* RECORD EXTRACTS:

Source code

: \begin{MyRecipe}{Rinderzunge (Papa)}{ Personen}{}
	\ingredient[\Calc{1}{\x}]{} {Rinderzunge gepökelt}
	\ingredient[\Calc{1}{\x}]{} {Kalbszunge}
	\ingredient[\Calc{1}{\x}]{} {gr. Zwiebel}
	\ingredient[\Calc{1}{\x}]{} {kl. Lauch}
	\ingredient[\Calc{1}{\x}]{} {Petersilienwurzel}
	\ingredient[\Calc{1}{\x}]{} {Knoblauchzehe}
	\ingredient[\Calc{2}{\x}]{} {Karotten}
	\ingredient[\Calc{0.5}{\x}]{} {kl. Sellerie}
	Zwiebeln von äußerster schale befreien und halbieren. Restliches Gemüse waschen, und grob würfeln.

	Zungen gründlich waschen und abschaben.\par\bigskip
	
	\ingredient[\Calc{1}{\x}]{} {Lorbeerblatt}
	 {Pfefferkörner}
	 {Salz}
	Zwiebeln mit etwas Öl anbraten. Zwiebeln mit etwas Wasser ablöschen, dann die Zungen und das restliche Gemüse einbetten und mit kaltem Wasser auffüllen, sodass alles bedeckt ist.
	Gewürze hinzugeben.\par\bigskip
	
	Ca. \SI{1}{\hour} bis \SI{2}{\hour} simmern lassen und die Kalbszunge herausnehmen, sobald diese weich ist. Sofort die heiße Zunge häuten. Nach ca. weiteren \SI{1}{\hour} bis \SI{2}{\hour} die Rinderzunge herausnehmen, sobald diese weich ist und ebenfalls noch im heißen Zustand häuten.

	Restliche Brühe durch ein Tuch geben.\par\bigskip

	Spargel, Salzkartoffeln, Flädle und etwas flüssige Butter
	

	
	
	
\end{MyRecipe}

* PROBLEM REQUIREMENTS:
Transcribe each of the records verbatim.

* COMPLETED EXERCISE:
Source code

: \begin{MyRecipe}{Rinderzunge (Papa)}{ Personen}{}
	\ingredient[\Calc{1}{\x}]{} {Rinderzunge gepökelt}
	\ingredient[\Calc{1}{\x}]{} {Kalbszunge}
	\ingredient[\Calc{1}{\x}]{} {gr. Zwiebel}
	\ingredient[\Calc{1}{\x}]{} {kl. Lauch}
	\ingredient[\Calc{1}{\x}]{} {Petersilienwurzel}
	\ingredient[\Calc{1}{\x}]{} {Knoblauchzehe}
	\ingredient[\Calc{2}{\x}]{} {Karotten}
	\ingredient[\Calc{0.5}{\x}]{} {kl. Sellerie}
	Zwiebeln von äußerster schale befreien und halbieren. Restliches Gemüse waschen, und grob würfeln.

	Zungen gründlich waschen und abschaben.\par\bigskip
	
	\ingredient[\Calc{1}{\x}]{} {Lorbeerblatt}
	 {Pfefferkörner}
	 {Salz}
	Zwiebeln mit etwas Öl anbraten. Zwiebeln mit etwas Wasser ablöschen, dann die Zungen und das restliche Gemüse einbetten und mit kaltem Wasser auffüllen, sodass alles bedeckt ist.
	Gewürze hinzugeben.\par\bigskip
	
	Ca. \SI{1}{\hour} bis \SI{2}{\hour} simmern lassen und die Kalbszunge herausnehmen, sobald diese weich ist. Sofort die heiße Zunge häuten. Nach ca. weiteren \SI{1}{\hour} bis \SI{2}{\hour} die Rinderzunge herausnehmen, sobald diese weich ist und ebenfalls noch im heißen Zustand häuten.

	Restliche Brühe durch ein Tuch geben.\par\bigskip

	Spargel, Salzkartoffeln, Flädle und etwas flüssige Butter
	

	
	
	
\end{MyRecipe}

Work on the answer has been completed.